Early life and education 
LeBlanc was born in 1967, of
Acadian descent, in Ottawa, Ontario, to Joslyn "Lyn" ( Carter) and Roméo LeBlanc, a former MP, senator and 25th governor general of Canada.

As a child, he baby-sat the children of then-prime minister Pierre Trudeau. He remained friends with Justin Trudeau and endorsed Trudeau's candidacy for Liberal leader in 2012.

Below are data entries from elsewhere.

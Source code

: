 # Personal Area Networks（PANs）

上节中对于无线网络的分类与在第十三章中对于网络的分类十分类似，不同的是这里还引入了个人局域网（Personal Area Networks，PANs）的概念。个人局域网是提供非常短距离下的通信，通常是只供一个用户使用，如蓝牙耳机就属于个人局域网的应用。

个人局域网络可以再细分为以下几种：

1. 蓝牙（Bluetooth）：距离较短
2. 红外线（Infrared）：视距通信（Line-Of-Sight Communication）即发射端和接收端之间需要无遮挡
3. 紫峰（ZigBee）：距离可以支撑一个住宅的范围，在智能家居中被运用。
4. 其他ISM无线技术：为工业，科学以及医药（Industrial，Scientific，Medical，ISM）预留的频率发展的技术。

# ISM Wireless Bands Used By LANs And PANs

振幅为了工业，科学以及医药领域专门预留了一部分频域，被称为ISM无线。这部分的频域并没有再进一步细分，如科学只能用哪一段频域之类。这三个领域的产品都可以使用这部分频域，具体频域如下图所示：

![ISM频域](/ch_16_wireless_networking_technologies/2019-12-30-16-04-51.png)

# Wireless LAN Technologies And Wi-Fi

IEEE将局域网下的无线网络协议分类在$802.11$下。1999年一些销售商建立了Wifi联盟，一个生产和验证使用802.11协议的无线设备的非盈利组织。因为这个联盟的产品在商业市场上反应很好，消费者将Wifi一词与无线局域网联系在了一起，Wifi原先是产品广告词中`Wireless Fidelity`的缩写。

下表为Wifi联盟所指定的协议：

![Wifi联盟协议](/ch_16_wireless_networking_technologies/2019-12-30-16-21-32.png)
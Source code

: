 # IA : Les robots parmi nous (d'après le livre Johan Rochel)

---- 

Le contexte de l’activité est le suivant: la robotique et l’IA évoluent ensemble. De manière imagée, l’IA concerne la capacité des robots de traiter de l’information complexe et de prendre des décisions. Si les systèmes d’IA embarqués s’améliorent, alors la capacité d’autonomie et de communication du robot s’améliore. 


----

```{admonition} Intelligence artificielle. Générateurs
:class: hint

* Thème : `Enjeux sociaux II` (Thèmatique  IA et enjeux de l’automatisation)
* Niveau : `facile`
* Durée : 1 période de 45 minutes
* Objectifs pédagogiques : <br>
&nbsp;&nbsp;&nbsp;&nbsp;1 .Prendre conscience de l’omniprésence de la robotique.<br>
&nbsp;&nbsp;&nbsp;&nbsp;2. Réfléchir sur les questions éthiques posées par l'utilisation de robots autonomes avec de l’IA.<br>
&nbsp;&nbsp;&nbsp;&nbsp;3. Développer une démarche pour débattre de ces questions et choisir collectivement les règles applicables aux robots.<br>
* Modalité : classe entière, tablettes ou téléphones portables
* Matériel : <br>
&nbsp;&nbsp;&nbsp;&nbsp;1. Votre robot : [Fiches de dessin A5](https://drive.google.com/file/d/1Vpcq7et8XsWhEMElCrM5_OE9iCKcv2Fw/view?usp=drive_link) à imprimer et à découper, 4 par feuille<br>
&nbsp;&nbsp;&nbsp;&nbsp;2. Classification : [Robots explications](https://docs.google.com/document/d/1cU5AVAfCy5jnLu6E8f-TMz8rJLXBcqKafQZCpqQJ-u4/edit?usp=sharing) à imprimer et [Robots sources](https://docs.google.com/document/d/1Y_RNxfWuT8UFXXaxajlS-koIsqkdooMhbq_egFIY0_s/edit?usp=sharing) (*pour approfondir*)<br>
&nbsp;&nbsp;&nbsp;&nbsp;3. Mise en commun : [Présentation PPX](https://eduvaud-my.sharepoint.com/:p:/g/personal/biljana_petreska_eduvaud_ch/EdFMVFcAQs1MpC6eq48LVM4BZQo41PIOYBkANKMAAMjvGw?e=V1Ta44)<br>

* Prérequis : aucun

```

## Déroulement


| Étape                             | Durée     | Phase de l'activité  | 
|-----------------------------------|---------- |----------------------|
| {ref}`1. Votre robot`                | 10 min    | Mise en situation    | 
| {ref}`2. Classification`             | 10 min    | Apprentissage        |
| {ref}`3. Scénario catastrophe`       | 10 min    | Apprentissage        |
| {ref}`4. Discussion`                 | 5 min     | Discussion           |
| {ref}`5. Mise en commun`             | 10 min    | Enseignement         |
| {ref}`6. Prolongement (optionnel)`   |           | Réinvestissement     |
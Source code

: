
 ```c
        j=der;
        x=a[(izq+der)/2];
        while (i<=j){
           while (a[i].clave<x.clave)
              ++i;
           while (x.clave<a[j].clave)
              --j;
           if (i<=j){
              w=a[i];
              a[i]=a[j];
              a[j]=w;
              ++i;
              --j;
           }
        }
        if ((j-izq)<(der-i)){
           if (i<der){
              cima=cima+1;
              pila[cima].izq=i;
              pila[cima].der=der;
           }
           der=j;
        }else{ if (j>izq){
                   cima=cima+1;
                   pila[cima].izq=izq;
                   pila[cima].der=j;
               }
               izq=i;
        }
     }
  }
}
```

LeBlanc attended Lisgar Collegiate Institute for high school. He earned a Bachelor of Arts degree in political science from the University of Toronto (Trinity College), a Bachelor of Laws degree from the University of New Brunswick, and then attended Harvard Law School, where he obtained his Master of Laws degree. LeBlanc worked as a barrister and solicitor with Clark Drummie in Shediac and Moncton. From 1993 to 1996, LeBlanc was a Special Advisor to the Prime Minister Jean Chrétien.

Political career 
LeBlanc is member of the Liberal Party of Canada in the House of Commons of Canada, representing the riding of Beauséjour in New Brunswick.

LeBlanc first ran in that riding in 1997, losing to New Democratic Party candidate, Angela Vautour. During that race there were accusations of political patronage as LeBlanc's father was the sitting viceroy, and there was criticism that the governor general had a series of events planned in New Brunswick the very week that the election writs dropped.

In 2000 LeBlanc once again ran against Vautour, who had crossed the floor and was a Progressive Conservative, and was elected. LeBlanc has been re-elected in the 2004 (where he faced Vautour for the third time), 2006, 2008, 2011, 2015, 2019, and 2021.

Chrétien and Martin governments 
During the Liberal Party's time in power LeBlanc served as Parliamentary Secretary to the Minister of National Defence, from January 13, 2003, to December 11, 2003, and was the chair of the Atlantic Caucus.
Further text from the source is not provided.